Mini-Lecture - Virtual Memory

Virtual Memory
Mini-Lecture

Bob Brown
Computer Science Department
Southern Polytechnic State University
Copyright © 1999 by Bob Brown

Scarce, Expensive Memory

In the earliest computers, memory was a scarce and expensive resource. Computers with 2K words were not uncommon. Programmers spent significant time making their programs fit into the available memory. Careful selection of algorithms and really tight coding helped, but sometimes a program was just too big to fit. In that case, programmers used overlays, the technique of dividing a program into pieces that were used at different times during the course of executing the program.

Use of Overlays

Consider an assembler program, the language translator that turns symbolic programs in assembly language into binary programs. Earlier we learned that assemblers make two passes through the source code. In the first pass the size of each item is determined, the location counter is stepped through the program, and symbols and their locations are saved in a symbol table. On the second pass, binary values for instructions and data are generated and the addresses are looked up in the symbol table. Pass 2 generates the binary program.

The memory map of the assembler might look like the first part of the figure, with routines common to both passes, an area for the symbol table, and the code for the two passes. If that program were too big to fit in memory, the programmer might write it so that when it starts its memory map looks like the second part of the figure. The common routines, symbol table, and pass 1 code are in memory, but the pass 2 code is not. At the end of pass 1, when that code is no longer needed, the pass 2 code is loaded in its place. This technique is called overlaying. The third part of the figure shows the memory map after the pass 2 code overlays the pass 1 code.

Dividing a program into overlays and loading them was the responsibility of the programmer. It was a difficult and error-prone task. In 1961, a group of researchers at Manchester, England set out to find a way to automate the process of managing overlays.

The key idea of the Manchester group, and the idea that makes virtual memory possible, is to separate the concept of the address space from the physical memory locations.

To understand what that means, we must examine the way we think about address space and memory in a computer without virtual memory. Consider a computer capable of generating 32-bit addresses. Such a computer has an address space of four gigabytes. However, it would be unusual for a computer actually to have 4 GB of memory. It would be much more likely for the computer to have from a few megabytes to a few hundred megabytes of actual memory.

Useful and Useless Address Spaces

The next figure shows the address space of a computer with 32-bit addresses and 16 MB of actual memory. The address space is still 4 GB, but only 16 MB of it is useful. If we have a program that requires more than 16 MB, it can't be run on this computer.

Remember, the idea that the Manchester researchers had was to separate the concepts of address space and physical memory. Virtual memory allows programmers to use the entire address space defined by the size of an address, regardless of the amount of physical memory present.

Virtual Memory

In a virtual memory system, the program and data are stored in secondary storage (disk) and only the parts in use at any given moment are brought into real memory. This works because of locality of reference. When we discussed cache systems, we described temporal locality of reference and spatial locality of reference. It is in the nature of von Neumann architecture computer systems that if a word from memory has been used recently, it is likely to be used again in the near future. Similarly if a word has been used recently, words near it are likely to be used in the relatively near future.

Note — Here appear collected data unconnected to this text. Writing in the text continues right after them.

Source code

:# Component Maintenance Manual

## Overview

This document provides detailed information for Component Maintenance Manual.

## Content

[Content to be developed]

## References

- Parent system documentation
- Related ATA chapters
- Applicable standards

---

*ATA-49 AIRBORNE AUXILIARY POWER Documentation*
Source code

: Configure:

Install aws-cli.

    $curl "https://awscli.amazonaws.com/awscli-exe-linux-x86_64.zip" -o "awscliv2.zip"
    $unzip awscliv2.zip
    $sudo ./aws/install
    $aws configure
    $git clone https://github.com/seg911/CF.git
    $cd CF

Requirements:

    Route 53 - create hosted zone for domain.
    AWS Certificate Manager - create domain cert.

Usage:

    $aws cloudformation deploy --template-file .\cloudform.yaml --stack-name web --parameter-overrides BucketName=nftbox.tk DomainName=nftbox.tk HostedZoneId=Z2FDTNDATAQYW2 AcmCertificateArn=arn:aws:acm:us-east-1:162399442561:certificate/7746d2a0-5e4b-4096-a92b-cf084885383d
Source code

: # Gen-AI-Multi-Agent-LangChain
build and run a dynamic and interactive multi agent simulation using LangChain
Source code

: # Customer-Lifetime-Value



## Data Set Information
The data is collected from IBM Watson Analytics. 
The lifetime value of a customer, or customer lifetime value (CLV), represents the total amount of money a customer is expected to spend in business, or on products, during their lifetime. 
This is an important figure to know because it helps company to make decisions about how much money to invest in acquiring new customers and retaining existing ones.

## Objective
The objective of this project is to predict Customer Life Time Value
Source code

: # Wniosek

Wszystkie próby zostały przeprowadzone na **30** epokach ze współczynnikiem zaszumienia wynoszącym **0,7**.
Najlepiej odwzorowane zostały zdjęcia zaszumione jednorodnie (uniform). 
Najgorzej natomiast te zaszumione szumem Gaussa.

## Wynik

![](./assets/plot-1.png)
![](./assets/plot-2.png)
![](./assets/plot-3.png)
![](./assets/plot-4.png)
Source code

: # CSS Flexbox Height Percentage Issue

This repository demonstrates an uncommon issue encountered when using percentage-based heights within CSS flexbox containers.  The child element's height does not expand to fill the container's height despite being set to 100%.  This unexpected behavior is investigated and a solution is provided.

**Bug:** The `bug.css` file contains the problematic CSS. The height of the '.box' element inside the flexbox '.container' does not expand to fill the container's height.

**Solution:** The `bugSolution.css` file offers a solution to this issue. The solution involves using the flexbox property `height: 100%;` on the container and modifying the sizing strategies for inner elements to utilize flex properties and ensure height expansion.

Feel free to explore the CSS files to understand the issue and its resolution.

Virtual memory is implemented by dividing the portion of the address space used by a program into fixed-size pieces called pages. The size of the pages is a power of two, typically from 512 bytes to about 64 K bytes. We will use a page size of 4 K in the example, and discuss the trade-offs in selecting a page size later.

Real memory is divided into page frames which are the same size as the virtual pages. When a page is needed during the running of a program, it is copied into a page frame in real memory. The amount of real memory available is called the physical address space. The area available for the programmer to use (determined by the size of an address) is called the virtual address space.

The process of moving program pages to and from real memory is called paging. Paging is transparent to the writer of the program. Remember our two definitions:

Transparent: It's there, but you can't see it.
Virtual: You can see it, but it's not there.

We have skipped over some details up to now, and one of them is the need for address translation, or mapping. Address translation is made necessary by the following facts:

Programs generate virtual addresses,
The memory subsystem hardware only understands physical addresses, and
Any page can go into any page frame.

Address translation is accomplished by a memory management unit, or MMU. The MMU may be a part of the CPU or a separate unit. The MMU and the operating system work together to implement virtual memory.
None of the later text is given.